WHAT THIS TASK INVOLVES »
Your answer is a copy of every line in the records where "frac" appears.
━━━━━━━━
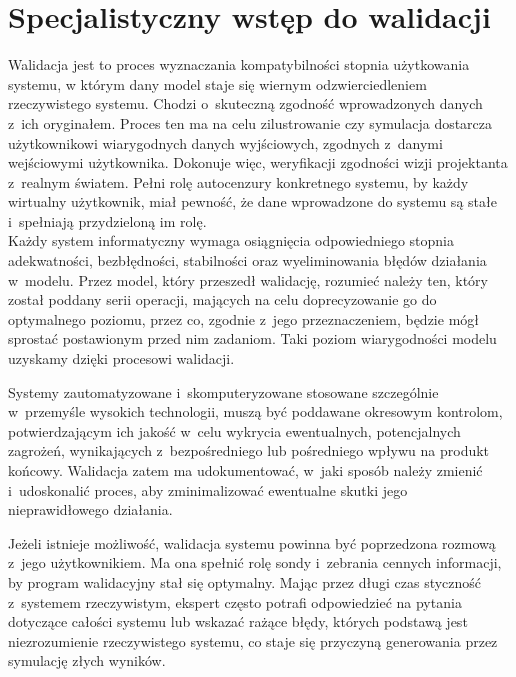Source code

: \documentclass{xmgr}
\begin{document}
\section{Specjalistyczny wstęp do walidacji}

\indent \indent \indent \textcolor{sb}{Walidacja jest to proces wyznaczania kompatybilności stopnia użytkowania systemu,} \textcolor{sa}{w którym dany model staje się wiernym odzwierciedleniem rzeczywistego systemu.} \textcolor{sb}{Chodzi o~skuteczną zgodność wprowadzonych danych z~ich oryginałem.} \textcolor{sa}{Proces ten ma na celu zilustrowanie czy symulacja dostarcza użytkownikowi wiarygodnych danych wyjściowych, zgodnych z~danymi wejściowymi użytkownika. Dokonuje więc, weryfikacji zgodności wizji projektanta z~realnym światem. Pełni rolę autocenzury konkretnego systemu, by każdy wirtualny użytkownik, miał pewność, że dane wprowadzone do systemu są stałe i~spełniają przydzieloną im rolę.}
\\
\indent \textcolor{sb}{Każdy system informatyczny wymaga osiągnięcia odpowiedniego stopnia adekwatności, bezbłędności, stabilności oraz wyeliminowania błędów działania w~modelu}. \textcolor{sa}{Przez model, który przeszedł walidację, rozumieć należy ten, który został poddany serii operacji,} \textcolor{sa}{mających na celu doprecyzowanie go do optymalnego poziomu, przez co, zgodnie z~jego przeznaczeniem, będzie mógł sprostać postawionym przed nim zadaniom. Taki poziom wiarygodności modelu uzyskamy dzięki procesowi walidacji.}

\textcolor{sb}{Systemy zautomatyzowane i~skomputeryzowane stosowane szczególnie w~przemyśle wysokich technologii, muszą być poddawane okresowym kontrolom,} \textcolor{sa}{potwierdzającym ich jakość w~celu wykrycia ewentualnych, potencjalnych zagrożeń, wynikających z~bezpośredniego lub pośredniego wpływu na produkt końcowy. Walidacja zatem ma udokumentować, w~jaki sposób należy zmienić i~udoskonalić proces, aby zminimalizować ewentualne skutki jego nieprawidłowego działania.}

\textcolor{sb}{Jeżeli istnieje możliwość, walidacja systemu powinna być poprzedzona rozmową z~jego użytkownikiem.} \textcolor{sa}{Ma ona spełnić rolę sondy i~zebrania cennych informacji, by program walidacyjny stał się optymalny.} \textcolor{sb}{Mając przez długi czas styczność z~systemem rzeczywistym, ekspert często potrafi odpowiedzieć na pytania dotyczące całości systemu lub wskazać rażące błędy,} \textcolor{sa}{których podstawą jest niezrozumienie rzeczywistego systemu, co staje się przyczyną generowania przez symulację złych wyników.} \cite{Validation}
\end{document}
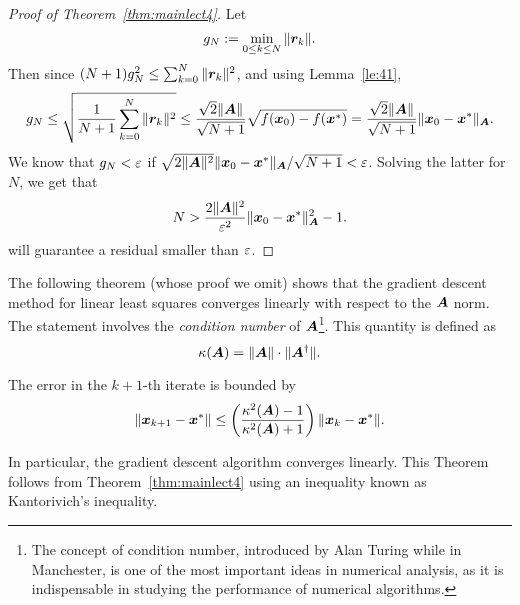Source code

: \begin{proof}[Proof of Theorem~\ref{thm:mainlect4}]
Let
 \begin{equation*}
 g_N := \min_{0\leq k\leq N} \Vert {\bm{r}_k}\Vert.
\end{equation*}
Then since $(N+1)g_N^2\leq \sum_{k=0}^N \Vert {\bm{r}_k}\Vert^2$, and using Lemma~\ref{le:41},
\begin{equation*}
 g_N \leq \sqrt{\frac{1}{N+1}\sum_{k=0}^N \Vert {\bm{r}_k}\Vert^2} \leq \frac{\sqrt{2}\Vert {\bm{A}}\Vert}{\sqrt{N+1}}\sqrt{f(\bm{x}_0)-f(\bm{x}^*)}=\frac{\sqrt{2}\Vert {\bm{A}}\Vert}{\sqrt{N+1}}\Vert {\bm{x}_0-\bm{x}^*}\Vert_{\bm{A}}.
\end{equation*}
We know that $g_N< \varepsilon$ if $\sqrt{2\Vert {\bm{A}}\Vert^2}\Vert {\bm{x}_0-\bm{x}^*}\Vert_{\bm{A}}/\sqrt{N+1}<\varepsilon$. Solving the latter for $N$, we get that
\begin{equation*}
 N> \frac{2\Vert {\bm{A}}\Vert^2}{\varepsilon^2}\Vert {\bm{x}_0-\bm{x}^*}\Vert_{\bm{A}}^2-1.
\end{equation*}
will guarantee a residual smaller than $\varepsilon$.
\end{proof}

The following theorem (whose proof we omit) shows that the gradient descent method for linear least squares converges linearly with respect to the $\bm{A}$ norm. The statement involves the {\em condition number} of $\bm{A}$\footnote{The concept of condition number, introduced by Alan Turing while in Manchester, is one of the most important ideas in numerical analysis, as it is indispensable in studying the performance of numerical algorithms.}. This quantity is defined as
\begin{equation*}
 \kappa(\bm{A}) = \Vert {\bm{A}}\Vert\cdot \Vert {\bm{A}^{\dagger}}\Vert.
\end{equation*}

\begin{theorem}
 The error in the $k+1$-th iterate is bounded by
 \begin{equation*}
  \Vert {\bm{x}_{k+1}-\bm{x}^*}\Vert \leq \left(\frac{\kappa^2(\bm{A})-1}{\kappa^2(\bm{A})+1}\right)\Vert {\bm{x}_{k}-\bm{x}^*}\Vert.
 \end{equation*}
\end{theorem}

In particular, the gradient descent algorithm converges linearly. This Theorem follows from Theorem~\ref{thm:mainlect4} using an inequality known as Kantorivich's inequality.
━━━━━━━━
ANSWER TO THIS PROBLEM »
 g_N \leq \sqrt{\frac{1}{N+1}\sum_{k=0}^N \Vert {\bm{r}_k}\Vert^2} \leq \frac{\sqrt{2}\Vert {\bm{A}}\Vert}{\sqrt{N+1}}\sqrt{f(\bm{x}_0)-f(\bm{x}^*)}=\frac{\sqrt{2}\Vert {\bm{A}}\Vert}{\sqrt{N+1}}\Vert {\bm{x}_0-\bm{x}^*}\Vert_{\bm{A}}.
 N> \frac{2\Vert {\bm{A}}\Vert^2}{\varepsilon^2}\Vert {\bm{x}_0-\bm{x}^*}\Vert_{\bm{A}}^2-1.
  \Vert {\bm{x}_{k+1}-\bm{x}^*}\Vert \leq \left(\frac{\kappa^2(\bm{A})-1}{\kappa^2(\bm{A})+1}\right)\Vert {\bm{x}_{k}-\bm{x}^*}\Vert.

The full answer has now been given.